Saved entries
· · · ·
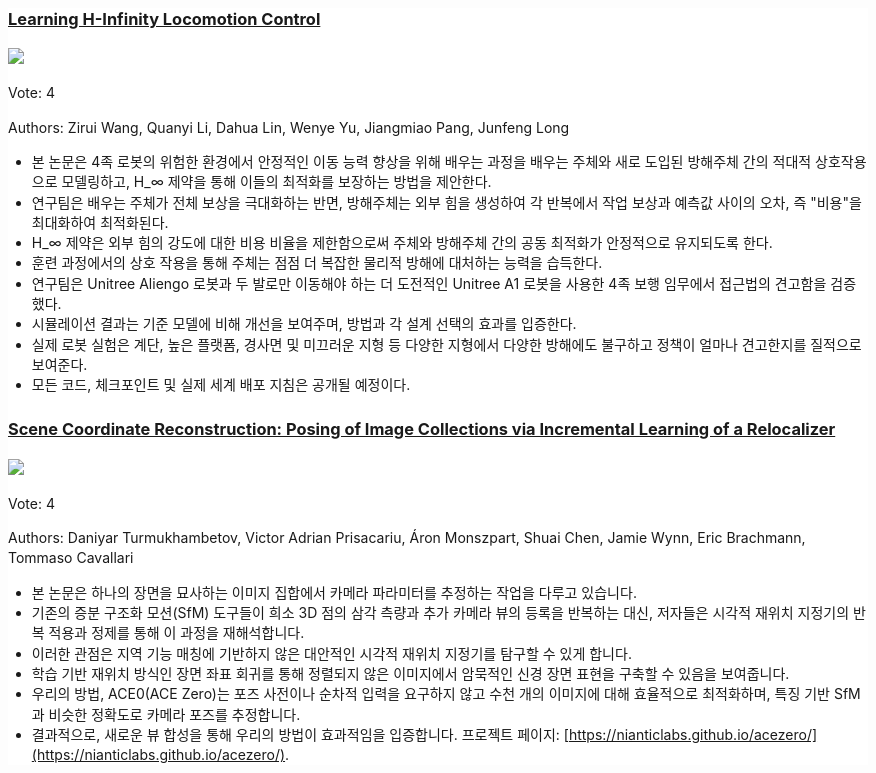 ### [Learning H-Infinity Locomotion Control](https://arxiv.org/abs/2404.14405)

![](https://cdn-thumbnails.huggingface.co/social-thumbnails/papers/2404.14405.png)

Vote: 4

Authors: Zirui Wang, Quanyi Li, Dahua Lin, Wenye Yu, Jiangmiao Pang, Junfeng Long

- 본 논문은 4족 로봇의 위험한 환경에서 안정적인 이동 능력 향상을 위해 배우는 과정을 배우는 주체와 새로 도입된 방해주체 간의 적대적 상호작용으로 모델링하고, H_∞ 제약을 통해 이들의 최적화를 보장하는 방법을 제안한다.
- 연구팀은 배우는 주체가 전체 보상을 극대화하는 반면, 방해주체는 외부 힘을 생성하여 각 반복에서 작업 보상과 예측값 사이의 오차, 즉 "비용"을 최대화하여 최적화된다.
- H_∞ 제약은 외부 힘의 강도에 대한 비용 비율을 제한함으로써 주체와 방해주체 간의 공동 최적화가 안정적으로 유지되도록 한다.
- 훈련 과정에서의 상호 작용을 통해 주체는 점점 더 복잡한 물리적 방해에 대처하는 능력을 습득한다.
- 연구팀은 Unitree Aliengo 로봇과 두 발로만 이동해야 하는 더 도전적인 Unitree A1 로봇을 사용한 4족 보행 임무에서 접근법의 견고함을 검증했다.
- 시뮬레이션 결과는 기준 모델에 비해 개선을 보여주며, 방법과 각 설계 선택의 효과를 입증한다.
- 실제 로봇 실험은 계단, 높은 플랫폼, 경사면 및 미끄러운 지형 등 다양한 지형에서 다양한 방해에도 불구하고 정책이 얼마나 견고한지를 질적으로 보여준다.
- 모든 코드, 체크포인트 및 실제 세계 배포 지침은 공개될 예정이다.

### [Scene Coordinate Reconstruction: Posing of Image Collections via Incremental Learning of a Relocalizer](https://arxiv.org/abs/2404.14351)

![](https://cdn-thumbnails.huggingface.co/social-thumbnails/papers/2404.14351.png)

Vote: 4

Authors: Daniyar Turmukhambetov, Victor Adrian Prisacariu, Áron Monszpart, Shuai Chen, Jamie Wynn, Eric Brachmann, Tommaso Cavallari

- 본 논문은 하나의 장면을 묘사하는 이미지 집합에서 카메라 파라미터를 추정하는 작업을 다루고 있습니다.
- 기존의 증분 구조화 모션(SfM) 도구들이 희소 3D 점의 삼각 측량과 추가 카메라 뷰의 등록을 반복하는 대신, 저자들은 시각적 재위치 지정기의 반복 적용과 정제를 통해 이 과정을 재해석합니다.
- 이러한 관점은 지역 기능 매칭에 기반하지 않은 대안적인 시각적 재위치 지정기를 탐구할 수 있게 합니다.
- 학습 기반 재위치 방식인 장면 좌표 회귀를 통해 정렬되지 않은 이미지에서 암묵적인 신경 장면 표현을 구축할 수 있음을 보여줍니다.
- 우리의 방법, ACE0(ACE Zero)는 포즈 사전이나 순차적 입력을 요구하지 않고 수천 개의 이미지에 대해 효율적으로 최적화하며, 특징 기반 SfM과 비슷한 정확도로 카메라 포즈를 추정합니다.
- 결과적으로, 새로운 뷰 합성을 통해 우리의 방법이 효과적임을 입증합니다. 프로젝트 페이지: [https://nianticlabs.github.io/acezero/](https://nianticlabs.github.io/acezero/).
· · · ·
▶ Problem description
Exact duplicates of all the entries are required, and no image may appear in them.

▶ Worked solution
 ### [Learning H-Infinity Locomotion Control](https://arxiv.org/abs/2404.14405)

![](https://cdn-thumbnails.huggingface.co/social-thumbnails/papers/2404.14405.png)

Vote: 4

Authors: Zirui Wang, Quanyi Li, Dahua Lin, Wenye Yu, Jiangmiao Pang, Junfeng Long

- 본 논문은 4족 로봇의 위험한 환경에서 안정적인 이동 능력 향상을 위해 배우는 과정을 배우는 주체와 새로 도입된 방해주체 간의 적대적 상호작용으로 모델링하고, H_∞ 제약을 통해 이들의 최적화를 보장하는 방법을 제안한다.
- 연구팀은 배우는 주체가 전체 보상을 극대화하는 반면, 방해주체는 외부 힘을 생성하여 각 반복에서 작업 보상과 예측값 사이의 오차, 즉 "비용"을 최대화하여 최적화된다.
- H_∞ 제약은 외부 힘의 강도에 대한 비용 비율을 제한함으로써 주체와 방해주체 간의 공동 최적화가 안정적으로 유지되도록 한다.
- 훈련 과정에서의 상호 작용을 통해 주체는 점점 더 복잡한 물리적 방해에 대처하는 능력을 습득한다.
- 연구팀은 Unitree Aliengo 로봇과 두 발로만 이동해야 하는 더 도전적인 Unitree A1 로봇을 사용한 4족 보행 임무에서 접근법의 견고함을 검증했다.
- 시뮬레이션 결과는 기준 모델에 비해 개선을 보여주며, 방법과 각 설계 선택의 효과를 입증한다.
- 실제 로봇 실험은 계단, 높은 플랫폼, 경사면 및 미끄러운 지형 등 다양한 지형에서 다양한 방해에도 불구하고 정책이 얼마나 견고한지를 질적으로 보여준다.
- 모든 코드, 체크포인트 및 실제 세계 배포 지침은 공개될 예정이다.

### [Scene Coordinate Reconstruction: Posing of Image Collections via Incremental Learning of a Relocalizer](https://arxiv.org/abs/2404.14351)

![](https://cdn-thumbnails.huggingface.co/social-thumbnails/papers/2404.14351.png)

Vote: 4

Authors: Daniyar Turmukhambetov, Victor Adrian Prisacariu, Áron Monszpart, Shuai Chen, Jamie Wynn, Eric Brachmann, Tommaso Cavallari

- 본 논문은 하나의 장면을 묘사하는 이미지 집합에서 카메라 파라미터를 추정하는 작업을 다루고 있습니다.
- 기존의 증분 구조화 모션(SfM) 도구들이 희소 3D 점의 삼각 측량과 추가 카메라 뷰의 등록을 반복하는 대신, 저자들은 시각적 재위치 지정기의 반복 적용과 정제를 통해 이 과정을 재해석합니다.
- 이러한 관점은 지역 기능 매칭에 기반하지 않은 대안적인 시각적 재위치 지정기를 탐구할 수 있게 합니다.
- 학습 기반 재위치 방식인 장면 좌표 회귀를 통해 정렬되지 않은 이미지에서 암묵적인 신경 장면 표현을 구축할 수 있음을 보여줍니다.
- 우리의 방법, ACE0(ACE Zero)는 포즈 사전이나 순차적 입력을 요구하지 않고 수천 개의 이미지에 대해 효율적으로 최적화하며, 특징 기반 SfM과 비슷한 정확도로 카메라 포즈를 추정합니다.
- 결과적으로, 새로운 뷰 합성을 통해 우리의 방법이 효과적임을 입증합니다. 프로젝트 페이지: [https://nianticlabs.github.io/acezero/](https://nianticlabs.github.io/acezero/).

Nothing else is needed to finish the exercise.